Even without the horrific result in this case, if the first sentence of this post doesn't outrage you, I don't know what to tell you.
posted by MCMikeNamara at 8:47 AM on March 9, 2015 [13 favorites]


This is outrage filter... And I'm fucking outraged.

What in the actual fuck is going on in people's heads here? And what can we do?

Also: what is the relationship between re-homing and the various Christian dominionist practices of corporal punishment and active resistance to child welfare investigations?
posted by anotherpanacea at 8:50 AM on March 9, 2015 [4 favorites]

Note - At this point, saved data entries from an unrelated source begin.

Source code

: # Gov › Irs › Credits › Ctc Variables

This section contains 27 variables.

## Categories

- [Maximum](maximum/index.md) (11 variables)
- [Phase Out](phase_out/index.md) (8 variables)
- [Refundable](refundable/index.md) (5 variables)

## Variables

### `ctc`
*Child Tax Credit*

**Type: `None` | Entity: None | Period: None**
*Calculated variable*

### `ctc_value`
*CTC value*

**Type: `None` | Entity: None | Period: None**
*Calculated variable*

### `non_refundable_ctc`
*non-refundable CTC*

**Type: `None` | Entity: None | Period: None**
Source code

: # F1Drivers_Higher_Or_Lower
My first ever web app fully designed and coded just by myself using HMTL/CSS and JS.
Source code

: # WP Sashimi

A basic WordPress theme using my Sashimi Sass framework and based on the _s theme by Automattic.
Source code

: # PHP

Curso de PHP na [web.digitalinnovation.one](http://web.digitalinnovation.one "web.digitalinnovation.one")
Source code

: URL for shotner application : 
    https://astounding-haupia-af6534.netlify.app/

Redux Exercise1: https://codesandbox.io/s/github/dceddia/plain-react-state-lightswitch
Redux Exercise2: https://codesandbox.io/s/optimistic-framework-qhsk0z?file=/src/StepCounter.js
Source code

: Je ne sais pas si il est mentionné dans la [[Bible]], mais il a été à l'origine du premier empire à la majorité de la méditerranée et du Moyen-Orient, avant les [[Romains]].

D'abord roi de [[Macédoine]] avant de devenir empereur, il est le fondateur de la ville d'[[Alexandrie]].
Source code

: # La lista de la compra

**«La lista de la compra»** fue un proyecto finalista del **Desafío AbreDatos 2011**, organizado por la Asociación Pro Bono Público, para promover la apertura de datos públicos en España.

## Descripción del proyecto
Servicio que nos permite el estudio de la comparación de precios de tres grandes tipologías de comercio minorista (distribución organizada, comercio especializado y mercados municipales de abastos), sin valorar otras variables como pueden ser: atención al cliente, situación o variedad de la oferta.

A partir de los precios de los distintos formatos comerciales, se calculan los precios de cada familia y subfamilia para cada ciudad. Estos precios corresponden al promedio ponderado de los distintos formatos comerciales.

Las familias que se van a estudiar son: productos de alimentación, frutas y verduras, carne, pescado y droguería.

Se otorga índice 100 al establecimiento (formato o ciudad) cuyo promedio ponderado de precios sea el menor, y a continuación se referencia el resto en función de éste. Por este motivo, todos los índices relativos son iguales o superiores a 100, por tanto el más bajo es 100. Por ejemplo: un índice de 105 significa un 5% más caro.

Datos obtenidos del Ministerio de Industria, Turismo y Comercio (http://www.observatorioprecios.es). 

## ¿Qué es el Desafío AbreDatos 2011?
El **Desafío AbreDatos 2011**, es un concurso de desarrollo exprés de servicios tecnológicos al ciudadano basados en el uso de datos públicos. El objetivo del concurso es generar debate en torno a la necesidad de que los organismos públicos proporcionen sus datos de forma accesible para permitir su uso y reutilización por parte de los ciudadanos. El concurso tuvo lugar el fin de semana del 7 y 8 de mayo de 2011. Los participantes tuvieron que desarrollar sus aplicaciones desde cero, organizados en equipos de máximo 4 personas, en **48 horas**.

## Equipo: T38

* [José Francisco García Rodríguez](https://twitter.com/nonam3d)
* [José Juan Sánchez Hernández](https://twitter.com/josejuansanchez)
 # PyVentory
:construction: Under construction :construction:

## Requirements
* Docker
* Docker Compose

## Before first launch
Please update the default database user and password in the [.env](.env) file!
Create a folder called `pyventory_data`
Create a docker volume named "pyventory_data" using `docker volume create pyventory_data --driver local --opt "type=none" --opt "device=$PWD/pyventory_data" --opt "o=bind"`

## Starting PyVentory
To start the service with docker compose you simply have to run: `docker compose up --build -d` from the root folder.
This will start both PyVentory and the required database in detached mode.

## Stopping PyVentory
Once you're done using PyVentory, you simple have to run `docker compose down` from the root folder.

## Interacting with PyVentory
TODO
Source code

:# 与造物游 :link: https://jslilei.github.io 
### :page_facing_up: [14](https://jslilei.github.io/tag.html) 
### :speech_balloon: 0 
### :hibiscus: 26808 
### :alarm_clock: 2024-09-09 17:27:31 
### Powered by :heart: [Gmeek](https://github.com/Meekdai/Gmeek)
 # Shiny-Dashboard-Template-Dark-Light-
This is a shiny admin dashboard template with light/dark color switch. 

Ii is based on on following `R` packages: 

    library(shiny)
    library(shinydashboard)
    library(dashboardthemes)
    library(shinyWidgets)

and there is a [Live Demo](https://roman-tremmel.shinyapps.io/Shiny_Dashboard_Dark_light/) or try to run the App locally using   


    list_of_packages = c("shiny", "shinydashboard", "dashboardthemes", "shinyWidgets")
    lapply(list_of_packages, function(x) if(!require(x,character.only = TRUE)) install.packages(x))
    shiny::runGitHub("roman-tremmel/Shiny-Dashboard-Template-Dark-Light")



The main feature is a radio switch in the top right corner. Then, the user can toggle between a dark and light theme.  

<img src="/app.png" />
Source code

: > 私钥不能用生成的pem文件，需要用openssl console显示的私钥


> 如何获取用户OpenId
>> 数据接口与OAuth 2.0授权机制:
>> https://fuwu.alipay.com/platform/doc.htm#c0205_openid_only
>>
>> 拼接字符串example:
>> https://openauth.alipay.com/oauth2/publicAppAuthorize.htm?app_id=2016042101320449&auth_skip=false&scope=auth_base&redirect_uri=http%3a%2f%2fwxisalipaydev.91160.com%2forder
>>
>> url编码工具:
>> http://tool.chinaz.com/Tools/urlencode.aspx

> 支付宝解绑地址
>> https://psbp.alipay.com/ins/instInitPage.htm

I tried to present the issue in a clear, un-outraged way, but since you asked, the ABA article in the "cracking down" link discusses strategies and concerns about regulation, which you can use to contact your own state legislators if you're feeling like doing something other than feeling outraged.

For its part, the Adoption Committee of the ABA Family Law Section has informally discussed re-homing, but it has no plans to take active steps such as drafting a model statute, says family lawyer Carl Gilmore, the committee's chair.

"I'm always hard-pressed to say under all circumstances that a practice should always be illegal," says Gilmore of Woodstock, Illinois. "I can see circumstances where replacement of children might be advantageous, such as when there's been no attachment between the child and the family. But there needs to be oversight." Re-homing must be viewed "with a great deal of caution" and include, at the very least, investigations and criminal background checks, he says.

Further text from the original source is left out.